Philip Hensher 

Vain, obese, childish and so majestic

Steven Parissien leaves out the case for the defence in this startlingly abusive biograhpy of George IV
  
  


George IV: The Grand Entertainment
Steven Parissien
John Murray £25, pp462
Buy it at a discount at BOL

George IV has often been deplored, and at length; in the long line of terrible English kings, he can easily be turned into a monster by a serious-minded historian. He was vain, extravagant, lecherous, hideous and childish; in short, there is no difficulty in mounting the case for the prosecution.

Nevertheless, there are things to be said in his defence, few of which are granted by the author of this startlingly abusive biography. He was a determined patron of the arts, and some of his most extravagant projects are still with us, adding some beauty to our lives; some of his worst behaviour was occasioned by circumstances which would try the patience of a saint; his beliefs were not just his wilfulness, but shared by his age. I have a soft spot for him; sandwiched between his serious father, George III, and his serious niece, Victoria, he seems like a Brighton Vathek. He gave a line of Germany country squires a much needed air of disgraceful glamour.

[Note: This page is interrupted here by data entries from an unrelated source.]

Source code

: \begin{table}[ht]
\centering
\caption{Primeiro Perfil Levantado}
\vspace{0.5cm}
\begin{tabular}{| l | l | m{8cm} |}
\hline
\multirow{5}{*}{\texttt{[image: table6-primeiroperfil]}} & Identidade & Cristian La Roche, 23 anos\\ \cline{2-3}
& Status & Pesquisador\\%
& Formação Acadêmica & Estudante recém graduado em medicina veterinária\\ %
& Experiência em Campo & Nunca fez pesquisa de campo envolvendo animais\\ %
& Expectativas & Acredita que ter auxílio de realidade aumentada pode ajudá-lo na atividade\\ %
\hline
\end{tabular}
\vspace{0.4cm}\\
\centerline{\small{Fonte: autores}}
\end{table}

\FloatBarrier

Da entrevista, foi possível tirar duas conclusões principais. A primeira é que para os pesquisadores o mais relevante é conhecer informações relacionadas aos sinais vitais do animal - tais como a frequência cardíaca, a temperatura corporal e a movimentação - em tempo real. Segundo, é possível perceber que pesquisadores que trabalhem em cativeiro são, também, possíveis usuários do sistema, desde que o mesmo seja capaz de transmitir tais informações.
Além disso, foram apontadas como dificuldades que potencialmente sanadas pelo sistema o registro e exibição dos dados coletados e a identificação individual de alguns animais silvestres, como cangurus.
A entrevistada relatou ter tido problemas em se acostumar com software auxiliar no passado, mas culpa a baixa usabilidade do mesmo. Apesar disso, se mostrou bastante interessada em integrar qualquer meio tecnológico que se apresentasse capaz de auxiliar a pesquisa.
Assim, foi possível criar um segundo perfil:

To a large degree, it was all George III's fault. By the age of 23, the Prince of Wales had run up debts of £269,878. It was not just that, following Mandeville's economic theories, every rich Englishman knew it was his duty to feed the poor workman by building gigantic gilded palaces; the Prince of Wales just knew he had an obligation to live up to his station. 'Would your Lordship,' he shakily wrote to the Groom of the Stole in 1784, 'with your ideas of propriety, have the Prince of Wales the Heir of Apparent [sic] to the Crown, dismiss his servants, sell his horses, and part, in short, with every magnificence annexed to his situation in life? It wd be improper for me to live with a less degree of magnificence than I hitherto have done.'

This is not something which we have much patience for; indeed, Steven Parissien doesn't even quote this letter. But it is important to understand this when reading the eye-stretching accounts of the Prince of Wales's wardrobe - £1,350 on a single Highland outfit, including 61 yards of satin. Most of all, we must bear this sense of propriety in mind when going round that splendid mirage, the Royal Pavilion at Brighton. Parissien obviously doesn't like it that much, making you wonder what on earth he is doing writing a biography of the king.

The book dwells ceaselessly on the king's incredible obesity, but for me it is less illuminating than E.A. Smith's careful, sympathetic biography of last year. It is unfair to ridicule George for saying: 'I will not allow these maidservants to look at me when I go in and out' - that was the etiquette of his father's court. What would be more interesting is an account of what, in his legacy, proved valuable and even what he most hoped, magnificent.